N’ayant pas lu Midwinter, son précédent roman, je ne connaissais pas F. Melrose. J’ai beaucoup apprécié son écriture, même si sa volonté appuyée de tout analyser laisse peu de place à l’imagination. Le titre de l’ouvrage, Johannesburg, me laissait attendre un roman intense, implacable, voire violent à l’image de la ville elle-même. Melrose prend une autre option : sa radiographie en filigrane est intéressante et donne parfois lieu à des pages poignantes. Mais ce sont surtout les personnages de la mère et de la fille, ainsi que September, qui ont tenu ma lecture. Trois figures, à des niveaux différents, du tragique de l’incommunicabilité.

Une phrase

« Je m’appelle September, vous me reconnaîtrez à ma bosse. C’est un sommet sacré qui se dresse entre mes épaules.(…) Tous les jours, je fais mon pèlerinage au Diamond, la maison des patrons de la mine, les assassins. Je vais manifester devant leur porte. Si vous ne me trouvez pas là-bas, c’est que je suis sur un îlot, entre la 11e Avenue et la bretelle d’entrée de l’autoroute. De là, je sens la ville entière déferler sous moi(…) C’est le coin des rois (…). Ils viennent rendre visite au père de notre nation.(…) Je crie pour leur souhaiter la bienvenue.(…) Mais aujourd’hui le roi est mort.
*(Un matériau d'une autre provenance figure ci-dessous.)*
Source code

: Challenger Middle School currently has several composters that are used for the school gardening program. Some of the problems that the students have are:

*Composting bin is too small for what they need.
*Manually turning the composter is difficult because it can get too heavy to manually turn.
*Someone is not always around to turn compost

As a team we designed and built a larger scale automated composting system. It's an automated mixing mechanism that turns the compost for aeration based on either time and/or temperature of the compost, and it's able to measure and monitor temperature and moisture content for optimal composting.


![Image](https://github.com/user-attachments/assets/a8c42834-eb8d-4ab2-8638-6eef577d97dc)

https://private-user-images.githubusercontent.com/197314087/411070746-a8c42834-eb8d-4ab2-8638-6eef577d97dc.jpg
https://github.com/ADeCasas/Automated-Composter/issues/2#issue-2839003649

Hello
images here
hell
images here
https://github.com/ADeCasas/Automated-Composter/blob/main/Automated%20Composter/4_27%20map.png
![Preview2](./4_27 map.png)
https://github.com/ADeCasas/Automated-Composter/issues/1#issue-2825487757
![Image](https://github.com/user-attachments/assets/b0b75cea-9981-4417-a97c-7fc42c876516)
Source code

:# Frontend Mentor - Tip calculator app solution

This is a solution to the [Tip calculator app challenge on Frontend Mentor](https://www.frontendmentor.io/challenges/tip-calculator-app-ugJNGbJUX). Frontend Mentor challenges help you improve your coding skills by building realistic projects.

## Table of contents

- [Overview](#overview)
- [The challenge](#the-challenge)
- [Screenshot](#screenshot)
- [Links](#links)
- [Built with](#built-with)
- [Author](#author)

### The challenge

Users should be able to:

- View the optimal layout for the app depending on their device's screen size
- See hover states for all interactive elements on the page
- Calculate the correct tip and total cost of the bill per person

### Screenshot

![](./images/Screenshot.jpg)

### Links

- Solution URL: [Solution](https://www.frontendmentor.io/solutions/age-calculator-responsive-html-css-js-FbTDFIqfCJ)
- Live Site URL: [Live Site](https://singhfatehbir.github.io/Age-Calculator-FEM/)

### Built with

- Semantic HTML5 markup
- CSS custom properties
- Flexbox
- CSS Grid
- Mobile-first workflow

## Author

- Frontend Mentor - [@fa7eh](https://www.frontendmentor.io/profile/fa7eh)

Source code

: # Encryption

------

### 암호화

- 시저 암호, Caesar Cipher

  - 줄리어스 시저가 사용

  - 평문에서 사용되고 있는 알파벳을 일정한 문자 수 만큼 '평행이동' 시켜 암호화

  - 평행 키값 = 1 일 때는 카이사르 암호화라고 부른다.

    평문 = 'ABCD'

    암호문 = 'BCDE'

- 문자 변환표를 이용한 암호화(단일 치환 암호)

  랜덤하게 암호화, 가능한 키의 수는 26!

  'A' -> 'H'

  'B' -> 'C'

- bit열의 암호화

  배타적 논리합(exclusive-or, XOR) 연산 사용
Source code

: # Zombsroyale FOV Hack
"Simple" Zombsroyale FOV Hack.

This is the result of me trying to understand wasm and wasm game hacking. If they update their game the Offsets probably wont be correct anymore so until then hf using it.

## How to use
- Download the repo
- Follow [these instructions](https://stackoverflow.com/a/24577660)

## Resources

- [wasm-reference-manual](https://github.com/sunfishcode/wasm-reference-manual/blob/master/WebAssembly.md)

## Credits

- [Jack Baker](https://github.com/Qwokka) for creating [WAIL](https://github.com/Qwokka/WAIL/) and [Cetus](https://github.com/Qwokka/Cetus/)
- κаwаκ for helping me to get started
Vive le roi. »

L'auteur

Fiona Melrose est née à Johannesburg. Après avoir vécu en Angleterre, elle est rentrée s’installer en Afrique du Sud. Elle a connu plusieurs carrières dans l’analyse politique pour des ONG et le secteur privé. Après un premier roman remarqué (Midwinter, chez Quai Voltaire, 2018, et 10/18 en 2019, sélectionné pour le Baileys Women’s Prize for Fiction 2017), elle livre ici son deuxième ouvrage.